(Extracted data entries)

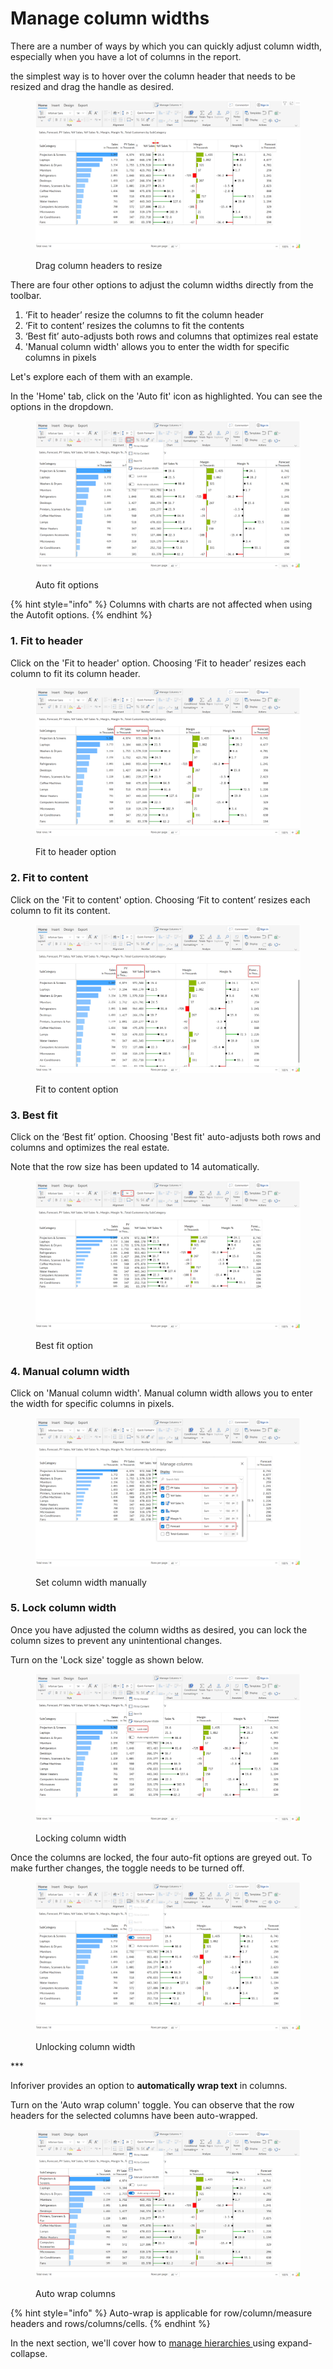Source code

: # Manage column widths

There are a number of ways by which you can quickly adjust column width, especially when you have a lot of columns in the report.&#x20;

the simplest way is to hover over the column header that needs to be resized and drag the handle as desired.

<figure><img src="../../.gitbook/assets/3.5.5 resize columns.png" alt=""><figcaption><p>Drag column headers to resize</p></figcaption></figure>

There are four other options to adjust the column widths directly from the toolbar.&#x20;

1. ‘Fit to header’ resize the columns to fit the column header  &#x20;
2. ‘Fit to content’ resizes the columns to fit the contents
3. ‘Best fit’ auto-adjusts both rows and columns that optimizes real estate&#x20;
4. 'Manual column width' allows you to enter the width for specific columns in pixels

Let's explore each of them with an example.

In the 'Home' tab, click on the 'Auto fit' icon as highlighted. You can see the options in the dropdown.

<figure><img src="../../.gitbook/assets/3.5.1 column width.png" alt=""><figcaption><p>Auto fit options</p></figcaption></figure>

{% hint style="info" %}
Columns with charts are not affected when using the Autofit options.
{% endhint %}

### 1. Fit to header

Click on the 'Fit to header' option. Choosing ‘Fit to header’ resizes each column to fit its column header.&#x20;

<figure><img src="../../.gitbook/assets/3.5.2 fit to header.png" alt=""><figcaption><p>Fit to header option</p></figcaption></figure>

### 2. Fit to content

Click on the 'Fit to content' option. Choosing ‘Fit to content’ resizes each column to fit its content.

<figure><img src="../../.gitbook/assets/3.5.3 fit to content.png" alt=""><figcaption><p>Fit to content option</p></figcaption></figure>

### 3. Best fit

Click on the ‘Best fit’ option. Choosing 'Best fit' auto-adjusts both rows and columns and optimizes the real estate.&#x20;

Note that the row size has been updated to 14 automatically.&#x20;

<figure><img src="../../.gitbook/assets/3.5.4 best fit.png" alt=""><figcaption><p>Best fit option</p></figcaption></figure>

### 4. Manual column width

Click on 'Manual column width'. Manual column width allows you to enter the width for specific columns in pixels.

<figure><img src="../../.gitbook/assets/3.5.6 column width.png" alt=""><figcaption><p>Set column width manually</p></figcaption></figure>

### 5. Lock column width

Once you have adjusted the column widths as desired, you can lock the column sizes to prevent any unintentional changes.

Turn on the 'Lock size' toggle as shown below.

<figure><img src="../../.gitbook/assets/3.5.7 column lock.png" alt=""><figcaption><p>Locking column width</p></figcaption></figure>

Once the columns are locked, the four auto-fit options are greyed out. To make further changes, the toggle needs to be turned off.

<figure><img src="../../.gitbook/assets/3.5.8 column unlock.png" alt=""><figcaption><p>Unlocking column width</p></figcaption></figure>

\*\*\*

Inforiver provides an option to **automatically wrap text** in columns.

Turn on the 'Auto wrap column' toggle. You can observe that the row headers for the selected columns have been auto-wrapped.

<figure><img src="../../.gitbook/assets/3.5.9 autowrap columns (1).png" alt=""><figcaption><p>Auto wrap columns</p></figcaption></figure>

{% hint style="info" %}
Auto-wrap is applicable for row/column/measure headers and rows/columns/cells.
{% endhint %}

In the next section, we'll cover how to [manage hierarchies ](manage-hierarchies.md)using expand-collapse.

Exercise instructions:
Any pictures are to be skipped, and the lines from the beginning of the entries through the line with "Click on the ‘Best" copied exactly.

Exercise solution:
Source code

: # Manage column widths

There are a number of ways by which you can quickly adjust column width, especially when you have a lot of columns in the report.&#x20;

the simplest way is to hover over the column header that needs to be resized and drag the handle as desired.

<figure><img src="../../.gitbook/assets/3.5.5 resize columns.png" alt=""><figcaption><p>Drag column headers to resize</p></figcaption></figure>

There are four other options to adjust the column widths directly from the toolbar.&#x20;

1. ‘Fit to header’ resize the columns to fit the column header  &#x20;
2. ‘Fit to content’ resizes the columns to fit the contents
3. ‘Best fit’ auto-adjusts both rows and columns that optimizes real estate&#x20;
4. 'Manual column width' allows you to enter the width for specific columns in pixels

Let's explore each of them with an example.

In the 'Home' tab, click on the 'Auto fit' icon as highlighted. You can see the options in the dropdown.

<figure><img src="../../.gitbook/assets/3.5.1 column width.png" alt=""><figcaption><p>Auto fit options</p></figcaption></figure>

{% hint style="info" %}
Columns with charts are not affected when using the Autofit options.
{% endhint %}

### 1. Fit to header

Click on the 'Fit to header' option. Choosing ‘Fit to header’ resizes each column to fit its column header.&#x20;

<figure><img src="../../.gitbook/assets/3.5.2 fit to header.png" alt=""><figcaption><p>Fit to header option</p></figcaption></figure>

### 2. Fit to content

Click on the 'Fit to content' option. Choosing ‘Fit to content’ resizes each column to fit its content.

<figure><img src="../../.gitbook/assets/3.5.3 fit to content.png" alt=""><figcaption><p>Fit to content option</p></figcaption></figure>

### 3. Best fit

Click on the ‘Best fit’ option. Choosing 'Best fit' auto-adjusts both rows and columns and optimizes the real estate.&#x20;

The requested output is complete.